Supplied data:
______

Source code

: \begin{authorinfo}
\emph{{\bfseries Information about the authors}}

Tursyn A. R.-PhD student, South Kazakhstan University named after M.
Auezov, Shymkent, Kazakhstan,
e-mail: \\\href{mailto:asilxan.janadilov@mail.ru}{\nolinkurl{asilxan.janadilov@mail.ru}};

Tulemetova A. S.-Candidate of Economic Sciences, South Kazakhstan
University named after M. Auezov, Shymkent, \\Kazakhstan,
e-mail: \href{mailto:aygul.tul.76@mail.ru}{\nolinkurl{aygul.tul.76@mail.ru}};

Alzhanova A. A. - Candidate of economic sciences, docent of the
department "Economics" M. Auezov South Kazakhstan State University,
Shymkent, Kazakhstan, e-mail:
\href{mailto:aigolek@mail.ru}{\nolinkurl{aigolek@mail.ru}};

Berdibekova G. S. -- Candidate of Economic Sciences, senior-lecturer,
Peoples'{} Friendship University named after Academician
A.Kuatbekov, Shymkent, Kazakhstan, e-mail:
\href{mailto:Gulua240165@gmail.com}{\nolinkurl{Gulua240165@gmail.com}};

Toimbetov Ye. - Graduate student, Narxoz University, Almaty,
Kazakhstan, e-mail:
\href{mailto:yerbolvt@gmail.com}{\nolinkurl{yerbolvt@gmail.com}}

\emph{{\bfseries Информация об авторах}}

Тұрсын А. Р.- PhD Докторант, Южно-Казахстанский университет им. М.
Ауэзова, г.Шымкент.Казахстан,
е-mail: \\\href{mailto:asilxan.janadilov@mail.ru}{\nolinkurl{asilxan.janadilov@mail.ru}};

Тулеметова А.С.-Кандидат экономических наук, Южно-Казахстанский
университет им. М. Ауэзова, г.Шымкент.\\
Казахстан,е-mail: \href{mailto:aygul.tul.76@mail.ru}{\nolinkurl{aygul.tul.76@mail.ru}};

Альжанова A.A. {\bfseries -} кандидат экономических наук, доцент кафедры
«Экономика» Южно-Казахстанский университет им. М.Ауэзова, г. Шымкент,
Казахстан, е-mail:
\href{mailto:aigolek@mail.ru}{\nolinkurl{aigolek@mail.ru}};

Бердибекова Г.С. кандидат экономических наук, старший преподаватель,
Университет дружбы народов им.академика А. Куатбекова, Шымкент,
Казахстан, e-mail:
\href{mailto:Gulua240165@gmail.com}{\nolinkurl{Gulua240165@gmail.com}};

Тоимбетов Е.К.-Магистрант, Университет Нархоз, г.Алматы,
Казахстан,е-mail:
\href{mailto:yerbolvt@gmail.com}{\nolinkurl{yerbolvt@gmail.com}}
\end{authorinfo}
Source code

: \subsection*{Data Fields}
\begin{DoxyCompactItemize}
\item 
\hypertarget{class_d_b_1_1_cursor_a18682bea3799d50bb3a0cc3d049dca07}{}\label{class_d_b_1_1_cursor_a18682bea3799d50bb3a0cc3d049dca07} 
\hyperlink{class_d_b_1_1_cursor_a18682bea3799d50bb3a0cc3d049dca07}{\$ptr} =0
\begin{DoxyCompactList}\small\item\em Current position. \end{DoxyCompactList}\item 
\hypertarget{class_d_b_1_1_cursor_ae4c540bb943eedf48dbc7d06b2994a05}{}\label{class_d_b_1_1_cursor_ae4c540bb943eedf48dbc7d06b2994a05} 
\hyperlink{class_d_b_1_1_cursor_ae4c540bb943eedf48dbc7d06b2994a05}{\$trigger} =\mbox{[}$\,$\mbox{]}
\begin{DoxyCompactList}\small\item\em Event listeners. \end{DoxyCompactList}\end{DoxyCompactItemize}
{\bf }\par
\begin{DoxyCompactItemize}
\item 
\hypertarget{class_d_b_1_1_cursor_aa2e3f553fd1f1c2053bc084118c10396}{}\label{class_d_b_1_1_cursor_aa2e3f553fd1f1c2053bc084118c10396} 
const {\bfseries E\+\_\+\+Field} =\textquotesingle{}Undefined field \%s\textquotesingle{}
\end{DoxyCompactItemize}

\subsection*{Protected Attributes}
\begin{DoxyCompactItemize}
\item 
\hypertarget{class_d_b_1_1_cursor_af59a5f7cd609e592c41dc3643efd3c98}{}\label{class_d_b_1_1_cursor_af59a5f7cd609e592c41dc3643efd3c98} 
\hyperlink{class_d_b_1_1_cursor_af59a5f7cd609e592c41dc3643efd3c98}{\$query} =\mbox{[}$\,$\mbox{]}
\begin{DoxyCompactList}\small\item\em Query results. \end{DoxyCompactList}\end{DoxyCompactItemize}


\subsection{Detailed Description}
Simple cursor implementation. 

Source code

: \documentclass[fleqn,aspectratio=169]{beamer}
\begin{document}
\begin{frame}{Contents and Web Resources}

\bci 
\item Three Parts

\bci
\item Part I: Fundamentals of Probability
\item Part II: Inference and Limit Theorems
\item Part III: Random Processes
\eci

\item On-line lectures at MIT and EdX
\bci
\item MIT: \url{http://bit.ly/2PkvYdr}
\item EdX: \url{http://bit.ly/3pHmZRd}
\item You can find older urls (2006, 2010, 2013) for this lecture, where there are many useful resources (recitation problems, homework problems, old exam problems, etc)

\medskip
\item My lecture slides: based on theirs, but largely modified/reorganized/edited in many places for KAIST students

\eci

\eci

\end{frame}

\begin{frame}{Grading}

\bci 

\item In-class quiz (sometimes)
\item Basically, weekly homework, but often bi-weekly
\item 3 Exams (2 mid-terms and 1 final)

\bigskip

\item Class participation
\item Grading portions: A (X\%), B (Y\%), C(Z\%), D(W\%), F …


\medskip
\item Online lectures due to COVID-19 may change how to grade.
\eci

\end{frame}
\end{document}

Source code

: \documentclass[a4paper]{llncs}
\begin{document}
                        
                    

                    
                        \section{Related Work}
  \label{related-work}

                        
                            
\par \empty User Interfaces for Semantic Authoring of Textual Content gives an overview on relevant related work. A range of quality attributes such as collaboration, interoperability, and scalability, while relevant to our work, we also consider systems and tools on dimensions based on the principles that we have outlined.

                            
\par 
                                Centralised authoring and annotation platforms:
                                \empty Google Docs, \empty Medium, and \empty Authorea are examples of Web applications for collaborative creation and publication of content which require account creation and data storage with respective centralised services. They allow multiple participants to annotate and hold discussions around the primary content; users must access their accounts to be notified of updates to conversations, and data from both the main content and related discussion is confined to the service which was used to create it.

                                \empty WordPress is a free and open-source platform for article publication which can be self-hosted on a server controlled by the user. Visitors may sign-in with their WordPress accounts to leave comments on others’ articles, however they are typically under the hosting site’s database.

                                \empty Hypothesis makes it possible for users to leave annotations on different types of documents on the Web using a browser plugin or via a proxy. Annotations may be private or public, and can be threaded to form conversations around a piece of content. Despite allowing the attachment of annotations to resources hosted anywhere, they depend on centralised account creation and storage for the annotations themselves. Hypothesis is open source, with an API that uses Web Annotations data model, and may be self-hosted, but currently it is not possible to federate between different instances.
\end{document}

______

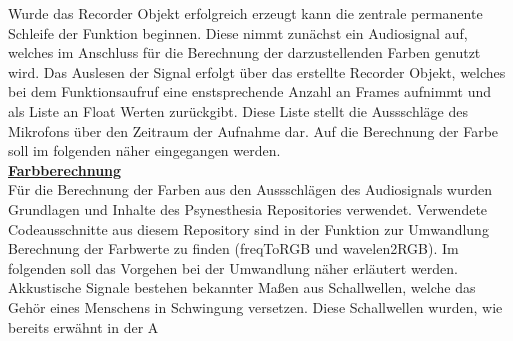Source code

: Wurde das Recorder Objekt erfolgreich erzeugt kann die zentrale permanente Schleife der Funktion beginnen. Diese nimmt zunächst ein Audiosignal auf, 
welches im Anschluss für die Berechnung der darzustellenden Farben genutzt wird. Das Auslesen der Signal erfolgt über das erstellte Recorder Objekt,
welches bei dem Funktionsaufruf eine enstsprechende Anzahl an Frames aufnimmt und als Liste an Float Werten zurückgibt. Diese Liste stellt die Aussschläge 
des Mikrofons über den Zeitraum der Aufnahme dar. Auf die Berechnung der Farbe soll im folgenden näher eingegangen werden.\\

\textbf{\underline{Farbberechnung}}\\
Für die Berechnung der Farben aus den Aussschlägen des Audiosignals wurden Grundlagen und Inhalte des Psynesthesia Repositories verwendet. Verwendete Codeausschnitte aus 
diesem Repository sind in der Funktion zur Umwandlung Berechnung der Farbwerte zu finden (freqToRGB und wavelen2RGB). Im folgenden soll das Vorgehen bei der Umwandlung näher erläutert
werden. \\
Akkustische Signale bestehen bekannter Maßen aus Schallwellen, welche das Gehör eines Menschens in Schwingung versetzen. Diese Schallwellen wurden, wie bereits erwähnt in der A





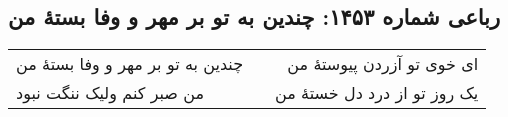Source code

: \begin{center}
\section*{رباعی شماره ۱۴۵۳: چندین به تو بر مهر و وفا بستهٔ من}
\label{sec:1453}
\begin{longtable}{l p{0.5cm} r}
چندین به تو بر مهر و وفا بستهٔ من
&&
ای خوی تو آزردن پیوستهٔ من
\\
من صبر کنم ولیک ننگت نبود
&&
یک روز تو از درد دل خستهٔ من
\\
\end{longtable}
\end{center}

______

About this task: From the data, collect all lines where the string "subsection" appears.

Output of the task:
: \subsection*{Data Fields}
\subsection*{Protected Attributes}
\subsection{Detailed Description}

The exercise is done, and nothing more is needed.